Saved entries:
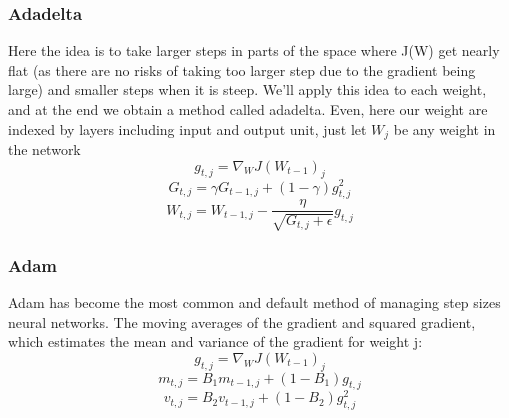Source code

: \subsubsection{Adadelta}
Here the idea is to take larger steps in parts of the space where J(W) get nearly flat (as there are no risks of taking too larger step due to the gradient being large) and smaller steps when it is steep. We’ll apply this idea to each weight, and at the end we obtain a method called adadelta. 
Even, here our weight are indexed by layers including input and output unit, just let $W_j$ be any weight in the network\\
\begin{equation*}
    g_{t,j} = \nabla_W J (W_{t-1})_j
\end{equation*}
\begin{equation*}
       G_{t,j }= \gamma G_{t-1, j} + (1-\gamma) g_{t,j}^2
\end{equation*}
\begin{equation*}
    W_{t,j} = W_{t-1,j}- \frac{\eta}{\sqrt{G_{t,j}+\epsilon}}g_{t,j}
\end{equation*}

\subsubsection{Adam}

Adam has become the most common and default method of managing step sizes neural networks. The moving averages of the gradient
and squared gradient, which estimates the mean and variance of the gradient for weight j:
\begin{equation*}
     g_{t,j} = \nabla_W J (W_{t-1})_j
\end{equation*}
\begin{equation*}
        m_{t,j} = B_1 m_{t-1,j} + (1-B_1) g_{t,j}
\end{equation*}
\begin{equation*}
        v_{t,j} = B_2 v_{t-1,j} + (1-B_2) g_{t,j}^2
\end{equation*}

EXERCISE DESCRIPTION — Without including any pictures, return every line of the records exactly.

SOLVED PROBLEM —
Source code

: \subsubsection{Adadelta}
Here the idea is to take larger steps in parts of the space where J(W) get nearly flat (as there are no risks of taking too larger step due to the gradient being large) and smaller steps when it is steep. We’ll apply this idea to each weight, and at the end we obtain a method called adadelta. 
Even, here our weight are indexed by layers including input and output unit, just let $W_j$ be any weight in the network\\
\begin{equation*}
    g_{t,j} = \nabla_W J (W_{t-1})_j
\end{equation*}
\begin{equation*}
       G_{t,j }= \gamma G_{t-1, j} + (1-\gamma) g_{t,j}^2
\end{equation*}
\begin{equation*}
    W_{t,j} = W_{t-1,j}- \frac{\eta}{\sqrt{G_{t,j}+\epsilon}}g_{t,j}
\end{equation*}

\subsubsection{Adam}

Adam has become the most common and default method of managing step sizes neural networks. The moving averages of the gradient
and squared gradient, which estimates the mean and variance of the gradient for weight j:
\begin{equation*}
     g_{t,j} = \nabla_W J (W_{t-1})_j
\end{equation*}
\begin{equation*}
        m_{t,j} = B_1 m_{t-1,j} + (1-B_1) g_{t,j}
\end{equation*}
\begin{equation*}
        v_{t,j} = B_2 v_{t-1,j} + (1-B_2) g_{t,j}^2
\end{equation*}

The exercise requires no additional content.